Skipping the images, transcribe each record below as it is.
___ Listed entries
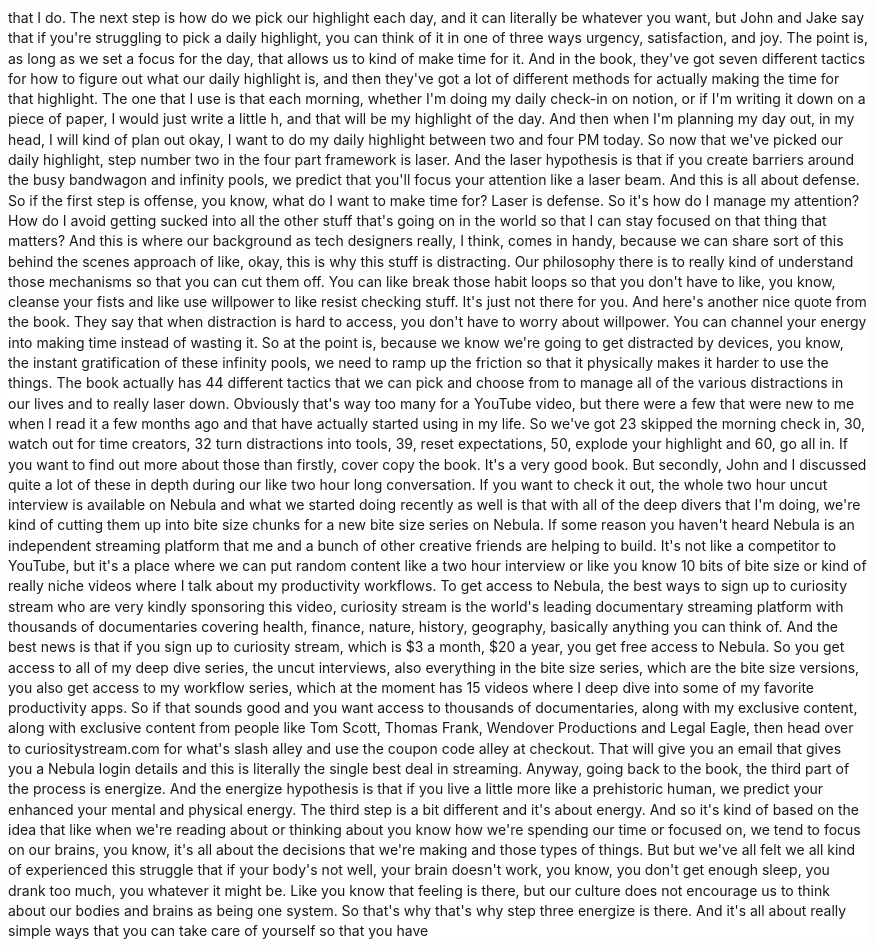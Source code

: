 that I do. The next step is how do we pick our highlight each day, and it can literally be whatever you want, but John and Jake say that if you're struggling to pick a daily highlight, you can think of it in one of three ways urgency, satisfaction, and joy. The point is, as long as we set a focus for the day, that allows us to kind of make time for it. And in the book, they've got seven different tactics for how to figure out what our daily highlight is, and then they've got a lot of different methods for actually making the time for that highlight. The one that I use is that each morning, whether I'm doing my daily check-in on notion, or if I'm writing it down on a piece of paper, I would just write a little h, and that will be my highlight of the day. And then when I'm planning my day out, in my head, I will kind of plan out okay, I want to do my daily highlight between two and four PM today. So now that we've picked our daily highlight, step number two in the four part framework is laser. And the laser hypothesis is that if you create barriers around the busy bandwagon and infinity pools, we predict that you'll focus your attention like a laser beam. And this is all about defense. So if the first step is offense, you know, what do I want to make time for? Laser is defense. So it's how do I manage my attention? How do I avoid getting sucked into all the other stuff that's going on in the world so that I can stay focused on that thing that matters? And this is where our background as tech designers really, I think, comes in handy, because we can share sort of this behind the scenes approach of like, okay, this is why this stuff is distracting. Our philosophy there is to really kind of understand those mechanisms so that you can cut them off. You can like break those habit loops so that you don't have to like, you know, cleanse your fists and like use willpower to like resist checking stuff. It's just not there for you. And here's another nice quote from the book. They say that when distraction is hard to access, you don't have to worry about willpower. You can channel your energy into making time instead of wasting it. So at the point is, because we know we're going to get distracted by devices, you know, the instant gratification of these infinity pools, we need to ramp up the friction so that it physically makes it harder to use the things. The book actually has 44 different tactics that we can pick and choose from to manage all of the various distractions in our lives and to really laser down. Obviously that's way too many for a YouTube video, but there were a few that were new to me when I read it a few months ago and that have actually started using in my life. So we've got 23 skipped the morning check in, 30, watch out for time creators, 32 turn distractions into tools, 39, reset expectations, 50, explode your highlight and 60, go all in. If you want to find out more about those than firstly, cover copy the book. It's a very good book. But secondly, John and I discussed quite a lot of these in depth during our like two hour long conversation. If you want to check it out, the whole two hour uncut interview is available on Nebula and what we started doing recently as well is that with all of the deep divers that I'm doing, we're kind of cutting them up into bite size chunks for a new bite size series on Nebula. If some reason you haven't heard Nebula is an independent streaming platform that me and a bunch of other creative friends are helping to build. It's not like a competitor to YouTube, but it's a place where we can put random content like a two hour interview or like you know 10 bits of bite size or kind of really niche videos where I talk about my productivity workflows. To get access to Nebula, the best ways to sign up to curiosity stream who are very kindly sponsoring this video, curiosity stream is the world's leading documentary streaming platform with thousands of documentaries covering health, finance, nature, history, geography, basically anything you can think of. And the best news is that if you sign up to curiosity stream, which is $3 a month, $20 a year, you get free access to Nebula. So you get access to all of my deep dive series, the uncut interviews, also everything in the bite size series, which are the bite size versions, you also get access to my workflow series, which at the moment has 15 videos where I deep dive into some of my favorite productivity apps. So if that sounds good and you want access to thousands of documentaries, along with my exclusive content, along with exclusive content from people like Tom Scott, Thomas Frank, Wendover Productions and Legal Eagle, then head over to curiositystream.com for what's slash alley and use the coupon code alley at checkout. That will give you an email that gives you a Nebula login details and this is literally the single best deal in streaming. Anyway, going back to the book, the third part of the process is energize. And the energize hypothesis is that if you live a little more like a prehistoric human, we predict your enhanced your mental and physical energy. The third step is a bit different and it's about energy. And so it's kind of based on the idea that like when we're reading about or thinking about you know how we're spending our time or focused on, we tend to focus on our brains, you know, it's all about the decisions that we're making and those types of things. But but we've all felt we all kind of experienced this struggle that if your body's not well, your brain doesn't work, you know, you don't get enough sleep, you drank too much, you whatever it might be. Like you know that feeling is there, but our culture does not encourage us to think about our bodies and brains as being one system. So that's why that's why step three energize is there. And it's all about really simple ways that you can take care of yourself so that you have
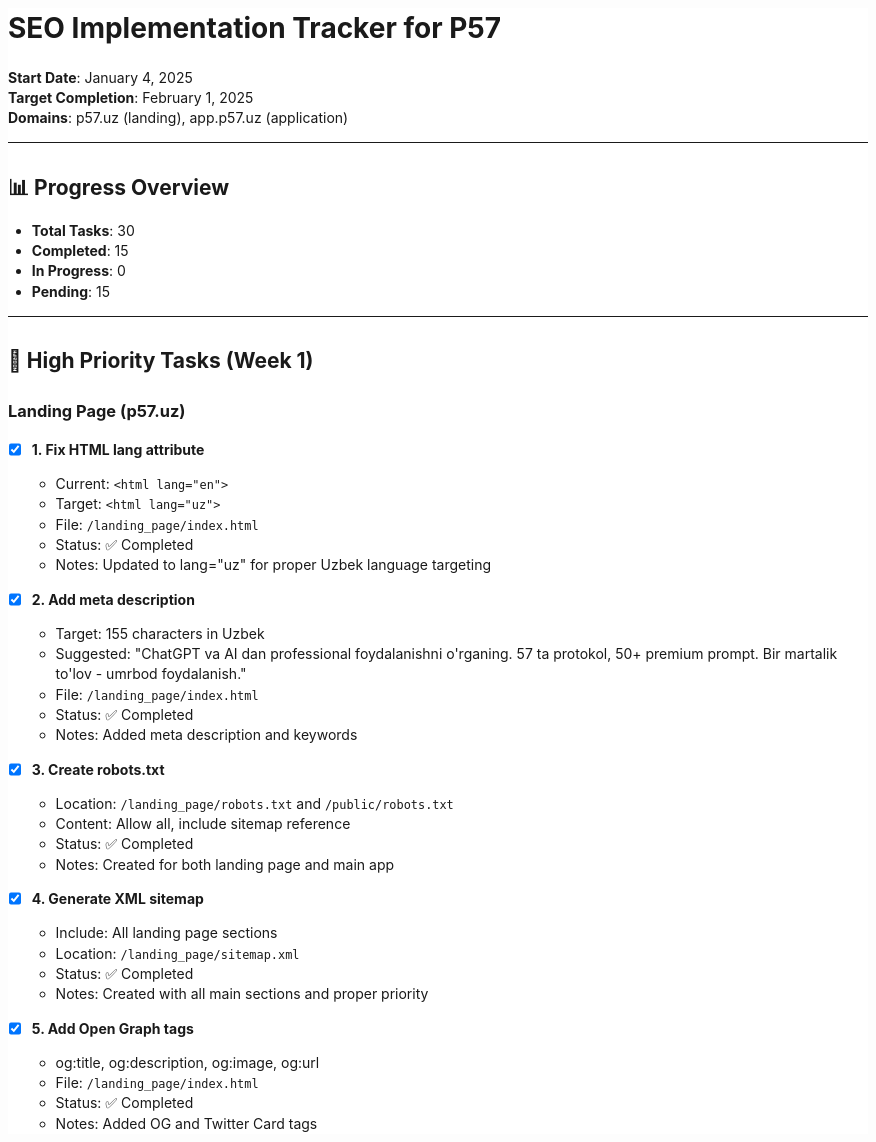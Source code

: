 # SEO Implementation Tracker for P57

**Start Date**: January 4, 2025  
**Target Completion**: February 1, 2025  
**Domains**: p57.uz (landing), app.p57.uz (application)

---

## 📊 Progress Overview

- **Total Tasks**: 30
- **Completed**: 15
- **In Progress**: 0
- **Pending**: 15

---

## 🔴 High Priority Tasks (Week 1)

### Landing Page (p57.uz)

- [x] **1. Fix HTML lang attribute**
  - Current: `<html lang="en">`
  - Target: `<html lang="uz">`
  - File: `/landing_page/index.html`
  - Status: ✅ Completed
  - Notes: Updated to lang="uz" for proper Uzbek language targeting 

- [x] **2. Add meta description**
  - Target: 155 characters in Uzbek
  - Suggested: "ChatGPT va AI dan professional foydalanishni o'rganing. 57 ta protokol, 50+ premium prompt. Bir martalik to'lov - umrbod foydalanish."
  - File: `/landing_page/index.html`
  - Status: ✅ Completed
  - Notes: Added meta description and keywords

- [x] **3. Create robots.txt**
  - Location: `/landing_page/robots.txt` and `/public/robots.txt`
  - Content: Allow all, include sitemap reference
  - Status: ✅ Completed
  - Notes: Created for both landing page and main app

- [x] **4. Generate XML sitemap**
  - Include: All landing page sections
  - Location: `/landing_page/sitemap.xml`
  - Status: ✅ Completed
  - Notes: Created with all main sections and proper priority

- [x] **5. Add Open Graph tags**
  - og:title, og:description, og:image, og:url
  - File: `/landing_page/index.html`
  - Status: ✅ Completed
  - Notes: Added OG and Twitter Card tags
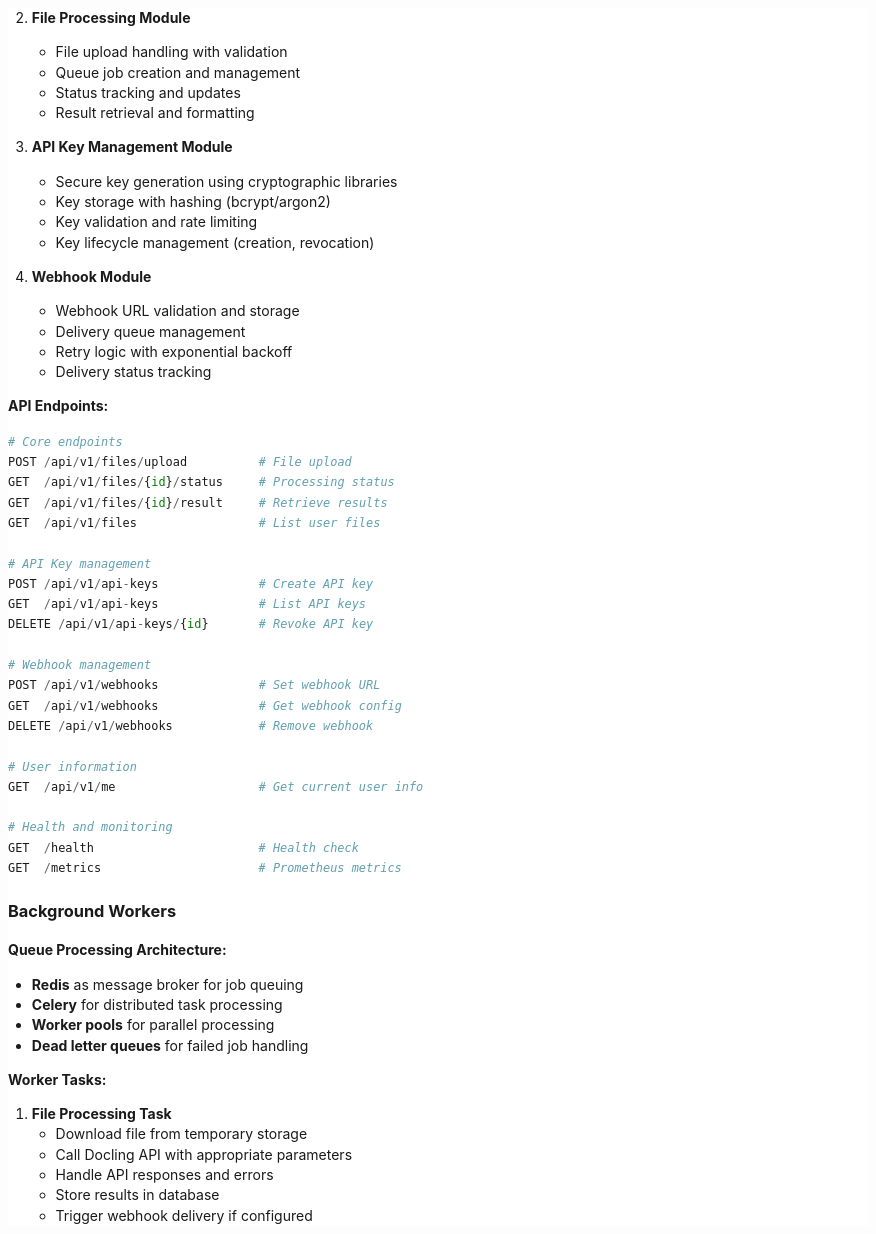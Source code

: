 2. **File Processing Module**
   - File upload handling with validation
   - Queue job creation and management
   - Status tracking and updates
   - Result retrieval and formatting

3. **API Key Management Module**
   - Secure key generation using cryptographic libraries
   - Key storage with hashing (bcrypt/argon2)
   - Key validation and rate limiting
   - Key lifecycle management (creation, revocation)

4. **Webhook Module**
   - Webhook URL validation and storage
   - Delivery queue management
   - Retry logic with exponential backoff
   - Delivery status tracking

**API Endpoints:**
```python
# Core endpoints
POST /api/v1/files/upload          # File upload
GET  /api/v1/files/{id}/status     # Processing status
GET  /api/v1/files/{id}/result     # Retrieve results
GET  /api/v1/files                 # List user files

# API Key management
POST /api/v1/api-keys              # Create API key
GET  /api/v1/api-keys              # List API keys
DELETE /api/v1/api-keys/{id}       # Revoke API key

# Webhook management
POST /api/v1/webhooks              # Set webhook URL
GET  /api/v1/webhooks              # Get webhook config
DELETE /api/v1/webhooks            # Remove webhook

# User information
GET  /api/v1/me                    # Get current user info

# Health and monitoring
GET  /health                       # Health check
GET  /metrics                      # Prometheus metrics
```

### Background Workers

**Queue Processing Architecture:**
- **Redis** as message broker for job queuing
- **Celery** for distributed task processing
- **Worker pools** for parallel processing
- **Dead letter queues** for failed job handling

**Worker Tasks:**
1. **File Processing Task**
   - Download file from temporary storage
   - Call Docling API with appropriate parameters
   - Handle API responses and errors
   - Store results in database
   - Trigger webhook delivery if configured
______
**Solution to the exercise**
Source code

: that I do. The next step is how do we pick our highlight each day, and it can literally be whatever you want, but John and Jake say that if you're struggling to pick a daily highlight, you can think of it in one of three ways urgency, satisfaction, and joy. The point is, as long as we set a focus for the day, that allows us to kind of make time for it. And in the book, they've got seven different tactics for how to figure out what our daily highlight is, and then they've got a lot of different methods for actually making the time for that highlight. The one that I use is that each morning, whether I'm doing my daily check-in on notion, or if I'm writing it down on a piece of paper, I would just write a little h, and that will be my highlight of the day. And then when I'm planning my day out, in my head, I will kind of plan out okay, I want to do my daily highlight between two and four PM today. So now that we've picked our daily highlight, step number two in the four part framework is laser. And the laser hypothesis is that if you create barriers around the busy bandwagon and infinity pools, we predict that you'll focus your attention like a laser beam. And this is all about defense. So if the first step is offense, you know, what do I want to make time for? Laser is defense. So it's how do I manage my attention? How do I avoid getting sucked into all the other stuff that's going on in the world so that I can stay focused on that thing that matters? And this is where our background as tech designers really, I think, comes in handy, because we can share sort of this behind the scenes approach of like, okay, this is why this stuff is distracting. Our philosophy there is to really kind of understand those mechanisms so that you can cut them off. You can like break those habit loops so that you don't have to like, you know, cleanse your fists and like use willpower to like resist checking stuff. It's just not there for you. And here's another nice quote from the book. They say that when distraction is hard to access, you don't have to worry about willpower. You can channel your energy into making time instead of wasting it. So at the point is, because we know we're going to get distracted by devices, you know, the instant gratification of these infinity pools, we need to ramp up the friction so that it physically makes it harder to use the things. The book actually has 44 different tactics that we can pick and choose from to manage all of the various distractions in our lives and to really laser down. Obviously that's way too many for a YouTube video, but there were a few that were new to me when I read it a few months ago and that have actually started using in my life. So we've got 23 skipped the morning check in, 30, watch out for time creators, 32 turn distractions into tools, 39, reset expectations, 50, explode your highlight and 60, go all in. If you want to find out more about those than firstly, cover copy the book. It's a very good book. But secondly, John and I discussed quite a lot of these in depth during our like two hour long conversation. If you want to check it out, the whole two hour uncut interview is available on Nebula and what we started doing recently as well is that with all of the deep divers that I'm doing, we're kind of cutting them up into bite size chunks for a new bite size series on Nebula. If some reason you haven't heard Nebula is an independent streaming platform that me and a bunch of other creative friends are helping to build. It's not like a competitor to YouTube, but it's a place where we can put random content like a two hour interview or like you know 10 bits of bite size or kind of really niche videos where I talk about my productivity workflows. To get access to Nebula, the best ways to sign up to curiosity stream who are very kindly sponsoring this video, curiosity stream is the world's leading documentary streaming platform with thousands of documentaries covering health, finance, nature, history, geography, basically anything you can think of. And the best news is that if you sign up to curiosity stream, which is $3 a month, $20 a year, you get free access to Nebula. So you get access to all of my deep dive series, the uncut interviews, also everything in the bite size series, which are the bite size versions, you also get access to my workflow series, which at the moment has 15 videos where I deep dive into some of my favorite productivity apps. So if that sounds good and you want access to thousands of documentaries, along with my exclusive content, along with exclusive content from people like Tom Scott, Thomas Frank, Wendover Productions and Legal Eagle, then head over to curiositystream.com for what's slash alley and use the coupon code alley at checkout. That will give you an email that gives you a Nebula login details and this is literally the single best deal in streaming. Anyway, going back to the book, the third part of the process is energize. And the energize hypothesis is that if you live a little more like a prehistoric human, we predict your enhanced your mental and physical energy. The third step is a bit different and it's about energy. And so it's kind of based on the idea that like when we're reading about or thinking about you know how we're spending our time or focused on, we tend to focus on our brains, you know, it's all about the decisions that we're making and those types of things. But but we've all felt we all kind of experienced this struggle that if your body's not well, your brain doesn't work, you know, you don't get enough sleep, you drank too much, you whatever it might be. Like you know that feeling is there, but our culture does not encourage us to think about our bodies and brains as being one system. So that's why that's why step three energize is there. And it's all about really simple ways that you can take care of yourself so that you have
Source code

: # SEO Implementation Tracker for P57

**Start Date**: January 4, 2025  
**Target Completion**: February 1, 2025  
**Domains**: p57.uz (landing), app.p57.uz (application)

---

## 📊 Progress Overview

- **Total Tasks**: 30
- **Completed**: 15
- **In Progress**: 0
- **Pending**: 15

---

## 🔴 High Priority Tasks (Week 1)

### Landing Page (p57.uz)

- [x] **1. Fix HTML lang attribute**
  - Current: `<html lang="en">`
  - Target: `<html lang="uz">`
  - File: `/landing_page/index.html`
  - Status: ✅ Completed
  - Notes: Updated to lang="uz" for proper Uzbek language targeting 

- [x] **2. Add meta description**
  - Target: 155 characters in Uzbek
  - Suggested: "ChatGPT va AI dan professional foydalanishni o'rganing. 57 ta protokol, 50+ premium prompt. Bir martalik to'lov - umrbod foydalanish."
  - File: `/landing_page/index.html`
  - Status: ✅ Completed
  - Notes: Added meta description and keywords

- [x] **3. Create robots.txt**
  - Location: `/landing_page/robots.txt` and `/public/robots.txt`
  - Content: Allow all, include sitemap reference
  - Status: ✅ Completed
  - Notes: Created for both landing page and main app

- [x] **4. Generate XML sitemap**
  - Include: All landing page sections
  - Location: `/landing_page/sitemap.xml`
  - Status: ✅ Completed
  - Notes: Created with all main sections and proper priority

- [x] **5. Add Open Graph tags**
  - og:title, og:description, og:image, og:url
  - File: `/landing_page/index.html`
  - Status: ✅ Completed
  - Notes: Added OG and Twitter Card tags
Source code

: 2. **File Processing Module**
   - File upload handling with validation
   - Queue job creation and management
   - Status tracking and updates
   - Result retrieval and formatting

3. **API Key Management Module**
   - Secure key generation using cryptographic libraries
   - Key storage with hashing (bcrypt/argon2)
   - Key validation and rate limiting
   - Key lifecycle management (creation, revocation)

4. **Webhook Module**
   - Webhook URL validation and storage
   - Delivery queue management
   - Retry logic with exponential backoff
   - Delivery status tracking

**API Endpoints:**
```python
# Core endpoints
POST /api/v1/files/upload          # File upload
GET  /api/v1/files/{id}/status     # Processing status
GET  /api/v1/files/{id}/result     # Retrieve results
GET  /api/v1/files                 # List user files

# API Key management
POST /api/v1/api-keys              # Create API key
GET  /api/v1/api-keys              # List API keys
DELETE /api/v1/api-keys/{id}       # Revoke API key

# Webhook management
POST /api/v1/webhooks              # Set webhook URL
GET  /api/v1/webhooks              # Get webhook config
DELETE /api/v1/webhooks            # Remove webhook

# User information
GET  /api/v1/me                    # Get current user info

# Health and monitoring
GET  /health                       # Health check
GET  /metrics                      # Prometheus metrics
```

### Background Workers

**Queue Processing Architecture:**
- **Redis** as message broker for job queuing
- **Celery** for distributed task processing
- **Worker pools** for parallel processing
- **Dead letter queues** for failed job handling

**Worker Tasks:**
1. **File Processing Task**
   - Download file from temporary storage
   - Call Docling API with appropriate parameters
   - Handle API responses and errors
   - Store results in database
   - Trigger webhook delivery if configured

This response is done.